Secrets of information are data points. The ingredients in Coca Cola. The Colonel’s 11 herbs and spices. These secrets are valuable until the information becomes commonplace or available enough that competitors can use them to their advantage and your disadvantage. In classical religious studies these are exoteric secrets, or surface secrets.

Secrets of experience are something else entirely. The taste of a pomegranate. Your true love’s kiss. Getting your black belt. These secrets aren’t informational but experiential, which means that everyone can know the data points about the secret but still have no idea what it is or how it works. In classical religious studies these are esoteric secrets, or deep secrets.

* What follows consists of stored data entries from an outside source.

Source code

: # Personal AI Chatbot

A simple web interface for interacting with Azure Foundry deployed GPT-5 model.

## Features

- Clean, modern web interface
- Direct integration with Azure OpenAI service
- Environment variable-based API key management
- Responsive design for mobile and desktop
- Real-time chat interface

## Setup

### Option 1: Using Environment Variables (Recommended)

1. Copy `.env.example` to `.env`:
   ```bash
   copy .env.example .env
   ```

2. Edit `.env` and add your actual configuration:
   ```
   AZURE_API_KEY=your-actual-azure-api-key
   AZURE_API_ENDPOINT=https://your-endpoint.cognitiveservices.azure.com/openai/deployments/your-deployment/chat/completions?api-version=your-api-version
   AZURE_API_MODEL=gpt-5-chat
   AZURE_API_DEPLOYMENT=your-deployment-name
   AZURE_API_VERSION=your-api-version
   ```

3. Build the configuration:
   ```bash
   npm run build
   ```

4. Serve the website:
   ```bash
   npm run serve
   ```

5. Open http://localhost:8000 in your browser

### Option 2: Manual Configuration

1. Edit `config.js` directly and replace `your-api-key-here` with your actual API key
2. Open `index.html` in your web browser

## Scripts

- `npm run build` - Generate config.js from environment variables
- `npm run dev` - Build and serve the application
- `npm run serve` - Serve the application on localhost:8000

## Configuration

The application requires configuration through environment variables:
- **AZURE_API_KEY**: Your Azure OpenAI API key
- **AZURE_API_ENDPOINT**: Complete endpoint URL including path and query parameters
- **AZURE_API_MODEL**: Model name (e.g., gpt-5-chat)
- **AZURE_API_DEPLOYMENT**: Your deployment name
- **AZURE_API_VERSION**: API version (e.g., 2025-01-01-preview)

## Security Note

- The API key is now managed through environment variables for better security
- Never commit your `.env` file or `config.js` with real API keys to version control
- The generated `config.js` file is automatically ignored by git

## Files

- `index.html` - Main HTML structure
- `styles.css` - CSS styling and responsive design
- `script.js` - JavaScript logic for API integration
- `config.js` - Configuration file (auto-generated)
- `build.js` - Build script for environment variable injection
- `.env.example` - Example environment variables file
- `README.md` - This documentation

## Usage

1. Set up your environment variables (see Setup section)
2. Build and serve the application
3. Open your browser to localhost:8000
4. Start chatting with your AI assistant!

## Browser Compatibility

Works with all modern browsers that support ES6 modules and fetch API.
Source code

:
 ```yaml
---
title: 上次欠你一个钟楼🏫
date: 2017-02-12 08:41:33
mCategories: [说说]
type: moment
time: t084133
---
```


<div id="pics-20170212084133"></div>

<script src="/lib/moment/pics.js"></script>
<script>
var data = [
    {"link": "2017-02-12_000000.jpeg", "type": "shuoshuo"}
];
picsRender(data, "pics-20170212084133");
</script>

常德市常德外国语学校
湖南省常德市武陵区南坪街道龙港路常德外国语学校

The Esoteric Secrets of Pomegranate, Kisses, and Social Media 1

Most of the really good stuff in life, most of the really powerful, life changing secrets are the latter, the experiential, the esoteric. There is no way, no matter how much you try, to describe to someone who’s never had one, with great accuracy the taste of a pomegranate such that when they put it in their mouth, the experience is not new. There is no way, no matter how graphic you get, that you can ever relate that first kiss to someone you love with any level of precision.

Esoteric experiences are just that – experiences. Master teachers – true master teachers – don’t teach you these secrets. They can’t. What they can do is create conditions favorable for you to teach yourself the secrets.

So what does this have to do with social media?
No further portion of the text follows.